:: About this exercise ::
Lines to return, exactly: from the line with "- 时间步数：10,070步/智能体" to the line with "## 2. LSTM模型训练阶段 ✓" in the entries below, both included.

(Entries taken from a collection)

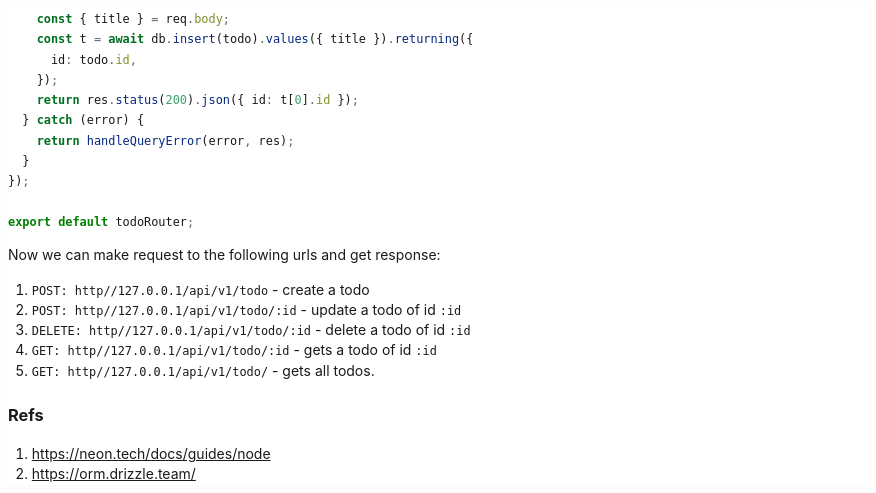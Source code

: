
 ```ts
    const { title } = req.body;
    const t = await db.insert(todo).values({ title }).returning({
      id: todo.id,
    });
    return res.status(200).json({ id: t[0].id });
  } catch (error) {
    return handleQueryError(error, res);
  }
});

export default todoRouter;
```

Now we can make request to the following urls and get response:

1. `POST: http//127.0.0.1/api/v1/todo` - create a todo
2. `POST: http//127.0.0.1/api/v1/todo/:id` - update a todo of id `:id`
3. `DELETE: http//127.0.0.1/api/v1/todo/:id` - delete a todo of id `:id`
4. `GET: http//127.0.0.1/api/v1/todo/:id` - gets a todo of id `:id`
5. `GET: http//127.0.0.1/api/v1/todo/` - gets all todos.

### Refs

1. https://neon.tech/docs/guides/node
2. https://orm.drizzle.team/
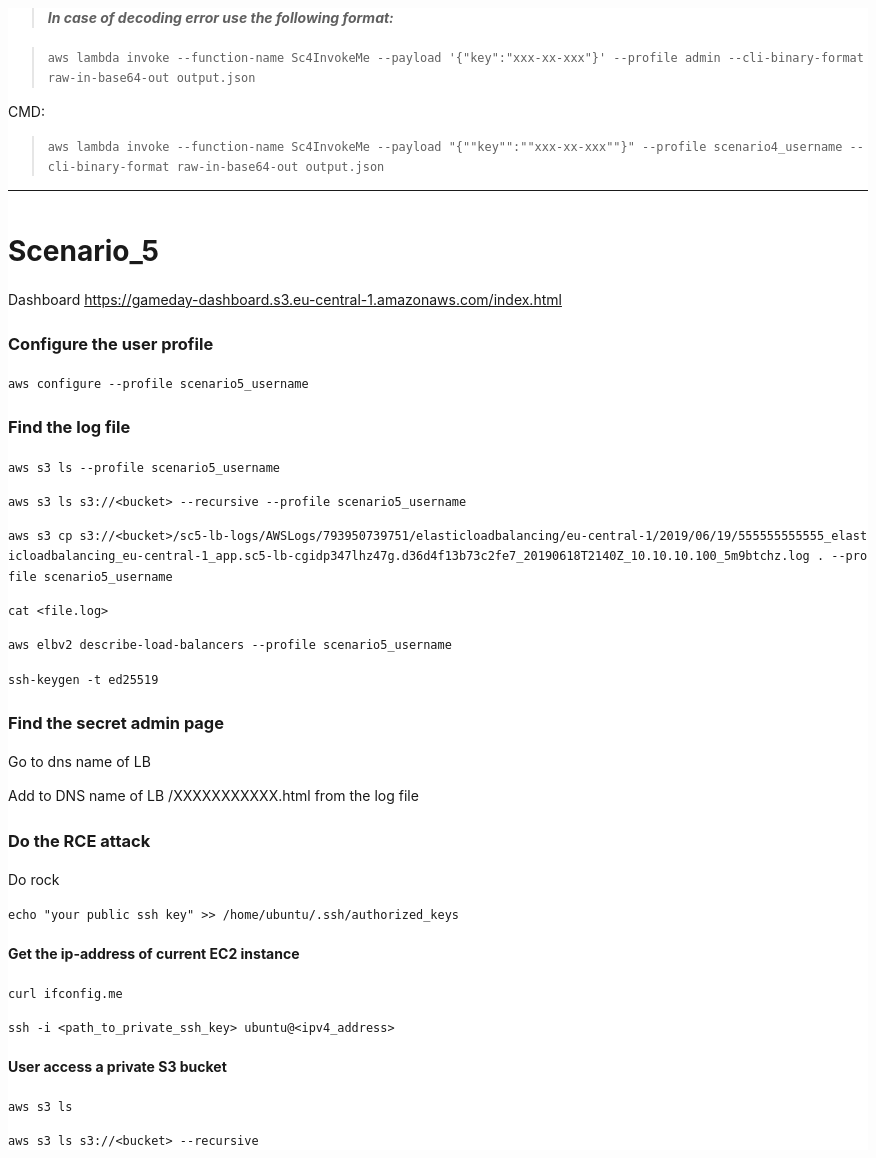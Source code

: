 > #### ***In case of decoding error use the following format:***

>`aws lambda invoke --function-name Sc4InvokeMe --payload '{"key":"xxx-xx-xxx"}' --profile admin --cli-binary-format raw-in-base64-out output.json`

CMD:
> `aws lambda invoke --function-name Sc4InvokeMe --payload "{""key"":""xxx-xx-xxx""}" --profile scenario4_username --cli-binary-format raw-in-base64-out output.json` 
---

# **Scenario_5**

  Dashboard  <https://gameday-dashboard.s3.eu-central-1.amazonaws.com/index.html>

### **Configure the user profile**

`aws configure --profile scenario5_username`

### **Find the log file**

`aws s3 ls --profile scenario5_username`

`aws s3 ls s3://<bucket> --recursive --profile scenario5_username`

`aws s3 cp s3://<bucket>/sc5-lb-logs/AWSLogs/793950739751/elasticloadbalancing/eu-central-1/2019/06/19/555555555555_elasticloadbalancing_eu-central-1_app.sc5-lb-cgidp347lhz47g.d36d4f13b73c2fe7_20190618T2140Z_10.10.10.100_5m9btchz.log . --profile scenario5_username`

`cat <file.log>`

`aws elbv2 describe-load-balancers --profile scenario5_username`

`ssh-keygen -t ed25519`

### **Find the secret admin page**

 Go to dns name of LB

 Add to DNS name of LB /XXXXXXXXXXX.html from the log file

### **Do the RCE attack**

 Do rock

`echo "your public ssh key" >> /home/ubuntu/.ssh/authorized_keys`

#### Get the ip-address of current EC2 instance

`curl ifconfig.me`

`ssh -i <path_to_private_ssh_key> ubuntu@<ipv4_address>`

#### User access a private S3 bucket

`aws s3 ls`

`aws s3 ls s3://<bucket> --recursive`
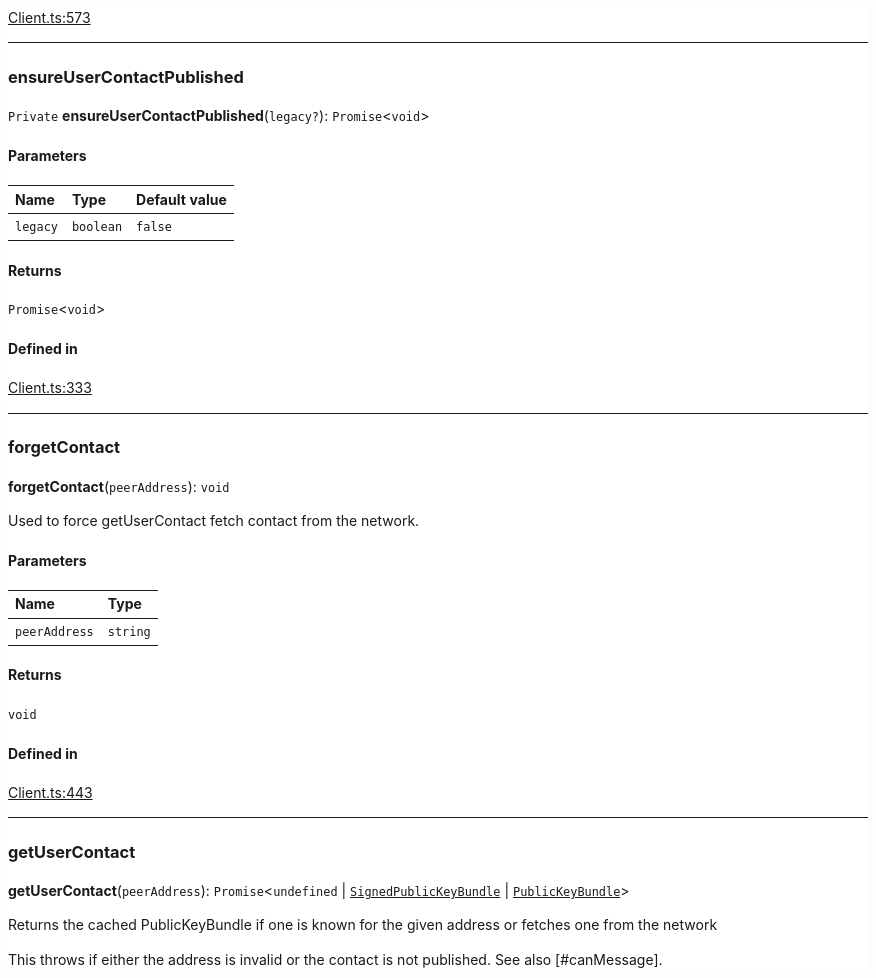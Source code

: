 [Client.ts:573](https://github.com/xmtp/xmtp-js/blob/ff16daf/src/Client.ts#L573)

___

### ensureUserContactPublished

`Private` **ensureUserContactPublished**(`legacy?`): `Promise`<`void`\>

#### Parameters

| Name | Type | Default value |
| :------ | :------ | :------ |
| `legacy` | `boolean` | `false` |

#### Returns

`Promise`<`void`\>

#### Defined in

[Client.ts:333](https://github.com/xmtp/xmtp-js/blob/ff16daf/src/Client.ts#L333)

___

### forgetContact

**forgetContact**(`peerAddress`): `void`

Used to force getUserContact fetch contact from the network.

#### Parameters

| Name | Type |
| :------ | :------ |
| `peerAddress` | `string` |

#### Returns

`void`

#### Defined in

[Client.ts:443](https://github.com/xmtp/xmtp-js/blob/ff16daf/src/Client.ts#L443)

___

### getUserContact

**getUserContact**(`peerAddress`): `Promise`<`undefined` \| [`SignedPublicKeyBundle`](SignedPublicKeyBundle.md) \| [`PublicKeyBundle`](PublicKeyBundle.md)\>

Returns the cached PublicKeyBundle if one is known for the given address or fetches
one from the network

This throws if either the address is invalid or the contact is not published.
See also [#canMessage].
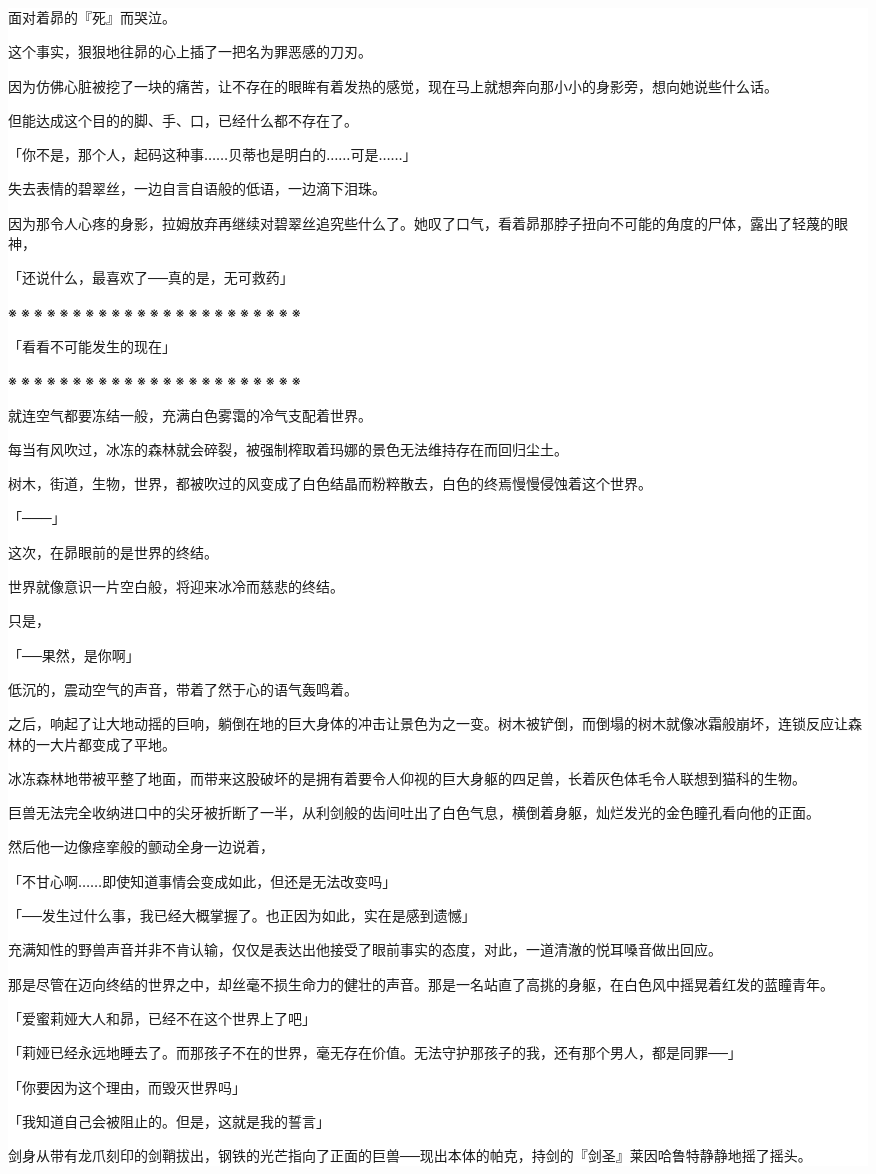 面对着昴的『死』而哭泣。

这个事实，狠狠地往昴的心上插了一把名为罪恶感的刀刃。

因为仿佛心脏被挖了一块的痛苦，让不存在的眼眸有着发热的感觉，现在马上就想奔向那小小的身影旁，想向她说些什么话。

但能达成这个目的的脚、手、口，已经什么都不存在了。

「你不是，那个人，起码这种事……贝蒂也是明白的……可是……」

失去表情的碧翠丝，一边自言自语般的低语，一边滴下泪珠。

因为那令人心疼的身影，拉姆放弃再继续对碧翠丝追究些什么了。她叹了口气，看着昴那脖子扭向不可能的角度的尸体，露出了轻蔑的眼神，

「还说什么，最喜欢了──真的是，无可救药」

※ ※ ※ ※ ※ ※ ※ ※ ※ ※ ※ ※ ※ ※ ※ ※ ※ ※ ※ ※ ※ ※ ※

「看看不可能发生的现在」

※ ※ ※ ※ ※ ※ ※ ※ ※ ※ ※ ※ ※ ※ ※ ※ ※ ※ ※ ※ ※ ※ ※

就连空气都要冻结一般，充满白色雾霭的冷气支配着世界。

每当有风吹过，冰冻的森林就会碎裂，被强制榨取着玛娜的景色无法维持存在而回归尘土。

树木，街道，生物，世界，都被吹过的风变成了白色结晶而粉粹散去，白色的终焉慢慢侵蚀着这个世界。

「───」

这次，在昴眼前的是世界的终结。

世界就像意识一片空白般，将迎来冰冷而慈悲的终结。

只是，

「──果然，是你啊」

低沉的，震动空气的声音，带着了然于心的语气轰鸣着。

之后，响起了让大地动摇的巨响，躺倒在地的巨大身体的冲击让景色为之一变。树木被铲倒，而倒塌的树木就像冰霜般崩坏，连锁反应让森林的一大片都变成了平地。

冰冻森林地带被平整了地面，而带来这股破坏的是拥有着要令人仰视的巨大身躯的四足兽，长着灰色体毛令人联想到猫科的生物。

巨兽无法完全收纳进口中的尖牙被折断了一半，从利剑般的齿间吐出了白色气息，横倒着身躯，灿烂发光的金色瞳孔看向他的正面。

然后他一边像痉挛般的颤动全身一边说着，

「不甘心啊……即使知道事情会变成如此，但还是无法改变吗」

「──发生过什么事，我已经大概掌握了。也正因为如此，实在是感到遗憾」

充满知性的野兽声音并非不肯认输，仅仅是表达出他接受了眼前事实的态度，对此，一道清澈的悦耳嗓音做出回应。

那是尽管在迈向终结的世界之中，却丝毫不损生命力的健壮的声音。那是一名站直了高挑的身躯，在白色风中摇晃着红发的蓝瞳青年。

「爱蜜莉娅大人和昴，已经不在这个世界上了吧」

「莉娅已经永远地睡去了。而那孩子不在的世界，毫无存在价值。无法守护那孩子的我，还有那个男人，都是同罪──」

「你要因为这个理由，而毁灭世界吗」

「我知道自己会被阻止的。但是，这就是我的誓言」

剑身从带有龙爪刻印的剑鞘拔出，钢铁的光芒指向了正面的巨兽──现出本体的帕克，持剑的『剑圣』莱因哈鲁特静静地摇了摇头。
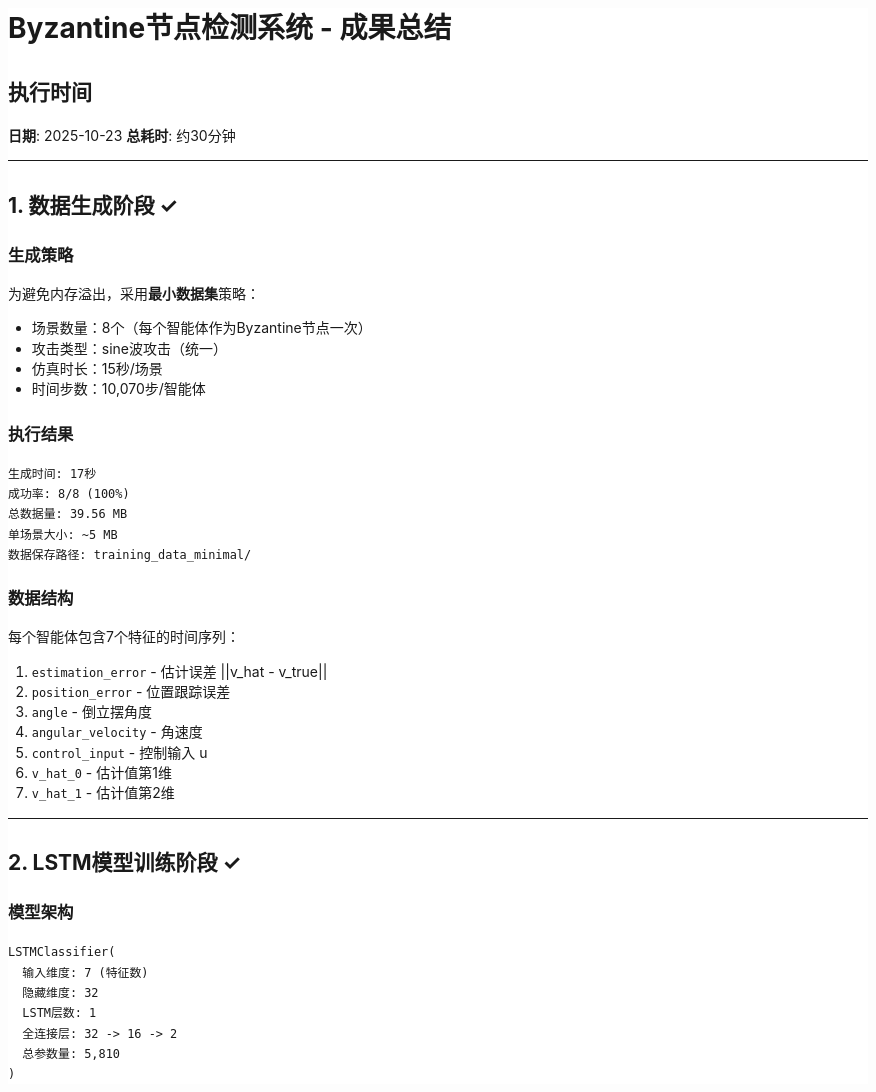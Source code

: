 # Byzantine节点检测系统 - 成果总结

## 执行时间
**日期**: 2025-10-23
**总耗时**: 约30分钟

---

## 1. 数据生成阶段 ✓

### 生成策略
为避免内存溢出，采用**最小数据集**策略：
- 场景数量：8个（每个智能体作为Byzantine节点一次）
- 攻击类型：sine波攻击（统一）
- 仿真时长：15秒/场景
- 时间步数：10,070步/智能体

### 执行结果
```
生成时间: 17秒
成功率: 8/8 (100%)
总数据量: 39.56 MB
单场景大小: ~5 MB
数据保存路径: training_data_minimal/
```

### 数据结构
每个智能体包含7个特征的时间序列：
1. `estimation_error` - 估计误差 ||v_hat - v_true||
2. `position_error` - 位置跟踪误差
3. `angle` - 倒立摆角度
4. `angular_velocity` - 角速度
5. `control_input` - 控制输入 u
6. `v_hat_0` - 估计值第1维
7. `v_hat_1` - 估计值第2维

---

## 2. LSTM模型训练阶段 ✓

### 模型架构
```
LSTMClassifier(
  输入维度: 7 (特征数)
  隐藏维度: 32
  LSTM层数: 1
  全连接层: 32 -> 16 -> 2
  总参数量: 5,810
)
```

:: Solution to this problem ::
- 时间步数：10,070步/智能体

### 执行结果
```
生成时间: 17秒
成功率: 8/8 (100%)
总数据量: 39.56 MB
单场景大小: ~5 MB
数据保存路径: training_data_minimal/
```

### 数据结构
每个智能体包含7个特征的时间序列：
1. `estimation_error` - 估计误差 ||v_hat - v_true||
2. `position_error` - 位置跟踪误差
3. `angle` - 倒立摆角度
4. `angular_velocity` - 角速度
5. `control_input` - 控制输入 u
6. `v_hat_0` - 估计值第1维
7. `v_hat_1` - 估计值第2维

---

## 2. LSTM模型训练阶段 ✓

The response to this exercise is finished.